Delhaize’s sales were up 2.3 percent in the fourth quarter of 2012, including a 1.9 percent growth in U.S. sales.
Also today, a spokeswoman for Delhaize America confirmed the company will close eight underperforming Food Lion stores, including one in Belmont, three in South Carolina and four in Virginia. Delhaize closed 113 Food Lion stores last year and pulled out of Florida.
Delhaize America also will close 33 underperforming Sweetbay Supermarket stores, all in Florida, Christy Phillips-Brown said today.
Food Lion and Delhaize America are headquartered in Salisbury. Sweetbay is based in Florida.
“We are pleased to announce that organic revenue growth improved during the fourth quarter, in particular as a result of positive volume growth at Delhaize America,” Pierre-Olivier Beckers, president and CEO of Delhaize Group said today in a statement. “Food Lion reported positive volume, transaction and comparable store sales growth for the quarter and recorded its best quarterly performance since 2006.”

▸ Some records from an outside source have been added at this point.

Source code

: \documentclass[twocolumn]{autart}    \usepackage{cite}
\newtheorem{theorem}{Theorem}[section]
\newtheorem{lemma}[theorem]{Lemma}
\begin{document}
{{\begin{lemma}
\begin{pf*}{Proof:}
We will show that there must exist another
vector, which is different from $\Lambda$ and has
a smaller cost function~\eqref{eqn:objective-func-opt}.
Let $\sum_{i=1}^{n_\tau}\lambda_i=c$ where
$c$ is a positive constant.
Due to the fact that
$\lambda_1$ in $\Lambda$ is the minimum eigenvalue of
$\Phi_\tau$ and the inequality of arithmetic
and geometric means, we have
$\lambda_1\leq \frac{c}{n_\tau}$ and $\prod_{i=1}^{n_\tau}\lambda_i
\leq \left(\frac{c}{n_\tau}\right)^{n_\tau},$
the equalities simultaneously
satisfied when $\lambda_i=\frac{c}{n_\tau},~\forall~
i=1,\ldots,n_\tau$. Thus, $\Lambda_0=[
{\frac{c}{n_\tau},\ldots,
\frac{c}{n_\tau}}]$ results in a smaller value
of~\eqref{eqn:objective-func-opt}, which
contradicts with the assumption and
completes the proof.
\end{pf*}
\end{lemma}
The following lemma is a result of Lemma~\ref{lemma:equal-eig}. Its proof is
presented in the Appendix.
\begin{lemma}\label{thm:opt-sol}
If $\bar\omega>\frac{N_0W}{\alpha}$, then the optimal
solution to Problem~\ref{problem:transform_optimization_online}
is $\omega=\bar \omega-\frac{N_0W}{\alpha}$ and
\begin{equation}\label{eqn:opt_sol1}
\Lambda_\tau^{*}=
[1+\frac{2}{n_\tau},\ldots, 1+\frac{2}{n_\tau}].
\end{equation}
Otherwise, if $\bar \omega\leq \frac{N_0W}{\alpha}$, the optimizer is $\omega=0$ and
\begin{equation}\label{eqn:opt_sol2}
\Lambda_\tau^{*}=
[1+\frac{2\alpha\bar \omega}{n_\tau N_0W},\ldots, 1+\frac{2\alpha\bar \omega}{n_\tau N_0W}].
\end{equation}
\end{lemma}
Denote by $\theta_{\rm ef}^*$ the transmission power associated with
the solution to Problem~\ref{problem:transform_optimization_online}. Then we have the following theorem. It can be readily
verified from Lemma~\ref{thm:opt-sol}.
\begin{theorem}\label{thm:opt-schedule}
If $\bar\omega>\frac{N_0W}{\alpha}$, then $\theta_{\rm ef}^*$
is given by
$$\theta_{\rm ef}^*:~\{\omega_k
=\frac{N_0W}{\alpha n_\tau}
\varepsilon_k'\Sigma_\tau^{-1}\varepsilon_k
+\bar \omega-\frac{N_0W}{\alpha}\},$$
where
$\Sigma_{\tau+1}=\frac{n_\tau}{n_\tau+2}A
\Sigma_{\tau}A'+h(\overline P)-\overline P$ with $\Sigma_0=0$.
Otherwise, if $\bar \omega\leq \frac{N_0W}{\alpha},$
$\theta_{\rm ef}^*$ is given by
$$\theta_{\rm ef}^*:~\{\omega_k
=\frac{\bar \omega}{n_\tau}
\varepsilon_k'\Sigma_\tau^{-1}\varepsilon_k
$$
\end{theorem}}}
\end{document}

Food Lion began revamping stores in 2011 and has completed 703 makeovers so far. The company has more than 1,100 stores total.
New Delhaize America CEO recently shook up upper management at Food Lion, removing Cathy Green Burns as president and two senior vice presidents based in Salisbury. Fifteen Food Lion and Delhaize America officers lost their jobs last week, including nine based in Salisbury.
In today’s fourth-quarter earnings report, Delhaize Group said Food Lion stores generated sales and volume growth on a comparable-store basis. Price cuts at Hannaford and new Bottom Dollar Food — Food Lion’s sister chains — helped volume at those banners, Delhaize Group said.